Supplied data -
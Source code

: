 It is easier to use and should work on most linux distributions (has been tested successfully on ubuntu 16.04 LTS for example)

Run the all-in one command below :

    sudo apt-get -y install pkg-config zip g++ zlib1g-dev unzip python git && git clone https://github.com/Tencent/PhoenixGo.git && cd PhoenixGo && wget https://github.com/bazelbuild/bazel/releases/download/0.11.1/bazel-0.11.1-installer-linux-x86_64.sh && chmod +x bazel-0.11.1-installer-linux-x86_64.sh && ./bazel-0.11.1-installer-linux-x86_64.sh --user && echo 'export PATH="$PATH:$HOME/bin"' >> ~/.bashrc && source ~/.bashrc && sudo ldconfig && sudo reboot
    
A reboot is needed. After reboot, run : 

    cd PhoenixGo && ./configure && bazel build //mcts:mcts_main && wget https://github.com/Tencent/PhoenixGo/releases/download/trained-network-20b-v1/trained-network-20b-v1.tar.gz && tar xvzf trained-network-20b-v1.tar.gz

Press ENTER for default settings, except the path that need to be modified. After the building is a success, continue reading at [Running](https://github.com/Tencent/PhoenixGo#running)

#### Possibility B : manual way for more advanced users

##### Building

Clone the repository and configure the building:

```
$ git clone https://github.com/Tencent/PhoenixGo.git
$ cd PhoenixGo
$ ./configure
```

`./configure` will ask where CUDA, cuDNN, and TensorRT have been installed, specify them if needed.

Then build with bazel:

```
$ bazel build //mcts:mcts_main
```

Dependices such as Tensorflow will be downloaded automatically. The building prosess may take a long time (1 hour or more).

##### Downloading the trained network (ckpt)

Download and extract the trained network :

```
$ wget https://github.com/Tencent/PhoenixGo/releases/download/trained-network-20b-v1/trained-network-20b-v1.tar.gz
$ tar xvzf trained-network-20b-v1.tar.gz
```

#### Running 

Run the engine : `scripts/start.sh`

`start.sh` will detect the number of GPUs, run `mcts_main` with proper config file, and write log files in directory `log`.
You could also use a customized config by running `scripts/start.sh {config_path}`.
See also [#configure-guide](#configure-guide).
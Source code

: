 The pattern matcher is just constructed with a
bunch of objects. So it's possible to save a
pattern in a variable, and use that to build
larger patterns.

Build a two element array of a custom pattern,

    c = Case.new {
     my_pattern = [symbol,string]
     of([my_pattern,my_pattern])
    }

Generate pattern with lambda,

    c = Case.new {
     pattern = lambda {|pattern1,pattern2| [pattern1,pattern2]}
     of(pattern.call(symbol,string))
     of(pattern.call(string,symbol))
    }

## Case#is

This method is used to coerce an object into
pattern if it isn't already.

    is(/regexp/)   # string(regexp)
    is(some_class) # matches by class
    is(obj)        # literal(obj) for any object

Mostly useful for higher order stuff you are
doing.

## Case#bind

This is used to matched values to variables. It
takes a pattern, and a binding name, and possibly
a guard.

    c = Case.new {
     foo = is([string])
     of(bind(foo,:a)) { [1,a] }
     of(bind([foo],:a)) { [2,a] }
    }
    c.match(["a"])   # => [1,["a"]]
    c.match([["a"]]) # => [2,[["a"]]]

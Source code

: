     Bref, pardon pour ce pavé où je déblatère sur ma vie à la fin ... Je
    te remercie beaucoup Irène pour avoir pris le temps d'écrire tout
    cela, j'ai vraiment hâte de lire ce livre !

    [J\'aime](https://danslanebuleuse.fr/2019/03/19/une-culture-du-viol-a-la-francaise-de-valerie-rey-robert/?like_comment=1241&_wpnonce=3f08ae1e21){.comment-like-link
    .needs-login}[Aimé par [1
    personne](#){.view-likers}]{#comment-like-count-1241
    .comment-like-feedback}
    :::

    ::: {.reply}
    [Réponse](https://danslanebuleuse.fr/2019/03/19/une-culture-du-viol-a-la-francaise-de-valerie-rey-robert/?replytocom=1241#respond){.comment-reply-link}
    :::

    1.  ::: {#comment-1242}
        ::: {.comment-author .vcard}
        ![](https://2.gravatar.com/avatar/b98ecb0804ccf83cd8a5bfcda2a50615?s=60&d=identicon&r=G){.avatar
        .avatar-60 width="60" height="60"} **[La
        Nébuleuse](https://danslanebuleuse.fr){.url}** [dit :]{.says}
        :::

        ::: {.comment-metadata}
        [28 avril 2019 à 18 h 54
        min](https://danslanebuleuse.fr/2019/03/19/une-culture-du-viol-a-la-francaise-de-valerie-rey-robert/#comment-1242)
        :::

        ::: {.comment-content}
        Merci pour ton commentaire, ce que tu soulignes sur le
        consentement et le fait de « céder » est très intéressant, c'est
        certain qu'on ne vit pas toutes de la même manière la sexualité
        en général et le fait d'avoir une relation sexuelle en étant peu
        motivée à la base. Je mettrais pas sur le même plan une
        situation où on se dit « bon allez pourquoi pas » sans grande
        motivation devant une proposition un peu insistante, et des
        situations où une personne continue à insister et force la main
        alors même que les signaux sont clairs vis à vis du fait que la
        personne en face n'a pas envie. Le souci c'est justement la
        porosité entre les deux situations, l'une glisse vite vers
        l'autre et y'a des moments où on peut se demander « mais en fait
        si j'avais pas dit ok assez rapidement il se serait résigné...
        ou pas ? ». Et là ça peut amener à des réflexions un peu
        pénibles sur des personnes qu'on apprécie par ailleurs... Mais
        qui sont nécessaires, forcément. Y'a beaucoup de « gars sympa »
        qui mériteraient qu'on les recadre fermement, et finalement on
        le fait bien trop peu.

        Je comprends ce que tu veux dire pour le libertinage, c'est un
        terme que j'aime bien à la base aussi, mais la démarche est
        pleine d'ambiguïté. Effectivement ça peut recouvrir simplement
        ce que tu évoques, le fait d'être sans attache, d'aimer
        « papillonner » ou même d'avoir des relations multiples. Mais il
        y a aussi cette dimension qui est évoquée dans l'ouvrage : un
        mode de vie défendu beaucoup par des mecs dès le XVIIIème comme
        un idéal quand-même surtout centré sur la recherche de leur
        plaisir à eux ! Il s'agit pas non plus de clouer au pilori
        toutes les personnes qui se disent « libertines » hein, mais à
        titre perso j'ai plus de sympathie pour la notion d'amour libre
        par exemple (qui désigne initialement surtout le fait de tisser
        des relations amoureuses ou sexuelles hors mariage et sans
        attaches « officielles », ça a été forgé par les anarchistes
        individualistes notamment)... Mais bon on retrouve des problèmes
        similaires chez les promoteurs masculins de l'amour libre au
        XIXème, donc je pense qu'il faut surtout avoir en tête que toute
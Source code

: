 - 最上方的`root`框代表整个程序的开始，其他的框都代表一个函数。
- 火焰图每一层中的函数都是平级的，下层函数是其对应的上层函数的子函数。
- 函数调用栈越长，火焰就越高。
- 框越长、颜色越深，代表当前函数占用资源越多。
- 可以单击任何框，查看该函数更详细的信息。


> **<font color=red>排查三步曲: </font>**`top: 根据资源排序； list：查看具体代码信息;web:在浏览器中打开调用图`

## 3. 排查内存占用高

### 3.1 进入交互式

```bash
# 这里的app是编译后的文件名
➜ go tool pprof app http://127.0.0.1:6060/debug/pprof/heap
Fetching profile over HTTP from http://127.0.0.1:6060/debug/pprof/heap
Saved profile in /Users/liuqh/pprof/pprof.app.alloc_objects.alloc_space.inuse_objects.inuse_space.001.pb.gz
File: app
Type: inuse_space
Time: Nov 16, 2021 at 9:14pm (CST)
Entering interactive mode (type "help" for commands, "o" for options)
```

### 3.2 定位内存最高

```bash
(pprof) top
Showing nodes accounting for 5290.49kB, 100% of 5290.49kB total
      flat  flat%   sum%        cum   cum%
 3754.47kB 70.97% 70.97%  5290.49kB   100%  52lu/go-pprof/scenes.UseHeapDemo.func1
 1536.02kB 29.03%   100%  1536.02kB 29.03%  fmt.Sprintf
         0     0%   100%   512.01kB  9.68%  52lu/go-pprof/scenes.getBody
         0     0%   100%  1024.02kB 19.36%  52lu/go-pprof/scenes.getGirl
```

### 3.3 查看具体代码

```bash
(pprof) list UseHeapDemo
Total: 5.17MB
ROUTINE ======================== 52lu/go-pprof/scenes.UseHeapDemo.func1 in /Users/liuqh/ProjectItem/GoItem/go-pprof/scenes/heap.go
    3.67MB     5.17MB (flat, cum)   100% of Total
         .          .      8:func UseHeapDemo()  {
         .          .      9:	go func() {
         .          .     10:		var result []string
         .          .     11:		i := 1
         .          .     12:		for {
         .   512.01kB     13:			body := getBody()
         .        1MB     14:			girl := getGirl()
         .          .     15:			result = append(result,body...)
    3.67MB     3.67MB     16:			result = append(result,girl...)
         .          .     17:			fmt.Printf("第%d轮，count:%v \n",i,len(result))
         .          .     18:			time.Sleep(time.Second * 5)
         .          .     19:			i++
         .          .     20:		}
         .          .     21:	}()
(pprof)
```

Your assignment -
Within the data above, pick out all lines holding the word "debug".

Answer to the exercise -
➜ go tool pprof app http://127.0.0.1:6060/debug/pprof/heap
Fetching profile over HTTP from http://127.0.0.1:6060/debug/pprof/heap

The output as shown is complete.